Prosecutors argued that Sean knew exactly what would happen when gave tips to his father. Bob was struggling to make ends meet and the ensuing trades would bring profits that would rescue his dad from financial hardships.

Sean also thought he was above the law and he was greedy, prosecutors said. He wanted to help Bob, he just didn’t want to reach into his own pockets, they told the jury.

Nobody Is That Lucky, Prosecutor Tells Insider-Trading Jury

Stewart’s lawyer Lawrence Gerschwer argued that “dumb trading” showed Stewart’s innocence, pointing to expired call options during the trades. There was no chance of making bad bets if Stewart was funneling the details of the mergers to his dad, Gerschwer said.

Stewart had no reason to become a ringleader in an insider-trading scheme, let alone one that would send as much as 90% of profits to Richard Cunniffe, a co-conspirator who placed trades on Bob’s behalf, Gerschwer said.

The case is a “sad story” of a father’s betrayal, choosing money over his own son, Gerschwer told the jury.

“It makes no sense for Sean Stewart to do this,” he added. “It’s his own father that put him in this position.”

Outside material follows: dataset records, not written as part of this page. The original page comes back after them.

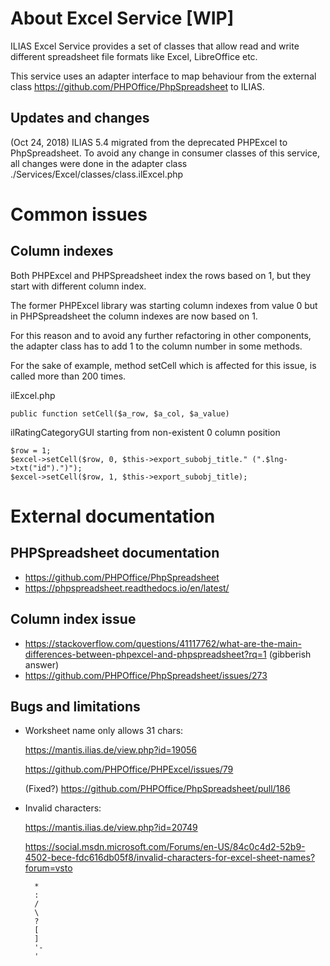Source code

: 
# About Excel Service [WIP]

ILIAS Excel Service provides a set of classes that allow read and write different spreadsheet file formats like Excel, LibreOffice etc.

This service uses an adapter interface to map behaviour from the external class https://github.com/PHPOffice/PhpSpreadsheet to ILIAS.
 
## Updates and changes

(Oct 24, 2018) ILIAS 5.4 migrated from the deprecated PHPExcel to PhpSpreadsheet. To avoid any change in consumer classes of this service,
all changes were done in the adapter class ./Services/Excel/classes/class.ilExcel.php

# Common issues

## Column indexes

Both PHPExcel and PHPSpreadsheet index the rows based on 1,  but they start with different column index.

The former PHPExcel library was starting column indexes from value 0 but in PHPSpreadsheet the column indexes are now based on 1.

For this reason and to avoid any further refactoring in other components, the adapter class has to add 1 to the column number in some methods.

For the sake of example, method setCell which is affected for this issue, is called more than 200 times.

ilExcel.php

    public function setCell($a_row, $a_col, $a_value)

ilRatingCategoryGUI starting from non-existent 0 column position

    $row = 1;
    $excel->setCell($row, 0, $this->export_subobj_title." (".$lng->txt("id").")");
    $excel->setCell($row, 1, $this->export_subobj_title);

# External documentation

## PHPSpreadsheet documentation
- https://github.com/PHPOffice/PhpSpreadsheet
- https://phpspreadsheet.readthedocs.io/en/latest/

## Column index issue
- https://stackoverflow.com/questions/41117762/what-are-the-main-differences-between-phpexcel-and-phpspreadsheet?rq=1 (gibberish answer) 
- https://github.com/PHPOffice/PhpSpreadsheet/issues/273

## Bugs and limitations
- Worksheet name only allows 31 chars:

    https://mantis.ilias.de/view.php?id=19056
    
    https://github.com/PHPOffice/PHPExcel/issues/79 
    
    (Fixed?) https://github.com/PHPOffice/PhpSpreadsheet/pull/186

- Invalid characters:
    
    https://mantis.ilias.de/view.php?id=20749
    
    https://social.msdn.microsoft.com/Forums/en-US/84c0c4d2-52b9-4502-bece-fdc616db05f8/invalid-characters-for-excel-sheet-names?forum=vsto
    
        *
        :
        /
        \
        ?
        [
        ]
        '-
        '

Sean was convicted in a 2016 trial and sentenced to three years in prison. But an appeals court overturned the verdict in 2018, ruling the judge should’ve let Bob’s statements to the FBI -- which undercut a key prosecutors’ argument -- be presented to the jury.

Prosecutors are taking a second stab at the case, hampered this time by not being allowed to present to the jury a clip of a recording in which Bob recounted that his son chastised him for not investing when he gave him information “on a silver platter.” The judge barred the prosecution from using that part of the recording, which helped convict Sean the first time.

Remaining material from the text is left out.